= Laelia (city) =

Ancient Tartessian city in southern Spain

Laelia was an ancient city located in the Cerro de la Cabeza near Olivares in the Province of Seville, Spain. Originally a Tartessian settlement, it was named Laelia by Roman settlers in the 2nd century BC. It was described by Pliny the Elder in his Natural History as lying on the Menoba River (Guadiamar) near the towns of Olontigi and Lastigi. These three cities had their own mints and, thus, are well attested from numismatic evidence. Their exact location, however, has not been definitively established. All three were probably located relatively close to Aznalcóllar, where the materials for their coins were probably mined. The settlement at the Cerro de la Cabeza, populated until the 13th century, most likely corresponds to Laelia given the archaeological evidence obtained from excavations in 1981.

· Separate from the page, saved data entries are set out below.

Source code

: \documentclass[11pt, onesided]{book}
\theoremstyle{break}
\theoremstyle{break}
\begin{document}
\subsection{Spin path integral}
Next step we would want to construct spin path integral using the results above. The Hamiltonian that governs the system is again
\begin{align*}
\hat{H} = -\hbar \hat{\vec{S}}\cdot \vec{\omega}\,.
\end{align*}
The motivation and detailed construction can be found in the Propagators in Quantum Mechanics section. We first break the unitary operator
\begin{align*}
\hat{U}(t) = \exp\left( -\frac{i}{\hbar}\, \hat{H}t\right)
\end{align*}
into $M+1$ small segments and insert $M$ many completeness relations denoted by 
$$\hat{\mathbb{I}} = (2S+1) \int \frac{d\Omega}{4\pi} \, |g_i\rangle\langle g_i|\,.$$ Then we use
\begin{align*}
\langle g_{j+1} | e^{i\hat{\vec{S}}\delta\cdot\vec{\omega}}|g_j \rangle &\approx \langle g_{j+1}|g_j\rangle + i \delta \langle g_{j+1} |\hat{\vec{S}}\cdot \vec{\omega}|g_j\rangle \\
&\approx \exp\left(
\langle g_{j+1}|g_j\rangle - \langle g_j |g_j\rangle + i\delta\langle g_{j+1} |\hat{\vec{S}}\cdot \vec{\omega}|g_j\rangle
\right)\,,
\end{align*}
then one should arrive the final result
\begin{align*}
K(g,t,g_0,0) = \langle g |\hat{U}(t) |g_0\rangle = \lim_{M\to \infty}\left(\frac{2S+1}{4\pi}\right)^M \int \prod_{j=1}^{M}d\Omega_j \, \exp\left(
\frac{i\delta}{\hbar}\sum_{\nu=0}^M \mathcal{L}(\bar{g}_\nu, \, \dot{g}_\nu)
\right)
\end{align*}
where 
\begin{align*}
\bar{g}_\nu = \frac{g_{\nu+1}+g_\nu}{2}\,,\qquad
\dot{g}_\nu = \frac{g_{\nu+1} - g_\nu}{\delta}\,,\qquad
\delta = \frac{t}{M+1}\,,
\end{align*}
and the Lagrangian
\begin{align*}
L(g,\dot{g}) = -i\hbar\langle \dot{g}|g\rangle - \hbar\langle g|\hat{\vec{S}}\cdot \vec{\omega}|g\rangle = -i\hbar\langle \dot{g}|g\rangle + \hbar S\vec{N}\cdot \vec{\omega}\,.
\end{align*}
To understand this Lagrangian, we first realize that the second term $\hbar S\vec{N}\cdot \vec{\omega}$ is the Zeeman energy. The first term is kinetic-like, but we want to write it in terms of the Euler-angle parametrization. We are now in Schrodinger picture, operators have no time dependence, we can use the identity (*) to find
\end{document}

After Pliny, Ptolemy mentioned the city (Lailia) as a settlement by the Turdetani. No other classical accounts of the city have survived. In 1634, Rodrigo Caro proposed Aracena as the location for Laelia according to Ptolemy's indications, and in 1754 Enrique Flórez proposed Berrocal, also in the Province of Huelva. Based on Pliny's and Ptolemy's accounts, Juan Agustín Ceán Bermúdez (1832), Antonio Delgado (1871) and Rodrigo Amador de los Ríos (1891) agreed on a location in or near Sanlúcar la Mayor, suggesting the Cortijo de la Pisana (or Pizana), located between Gerena and Olivares. Both Ceán Bermúdez and Sebastián Miñano, in his geographical dictionary, mention also Albaida, closer to Olivares, as a possible site, despite the lack of archaeological evidence for a settlement in that locality.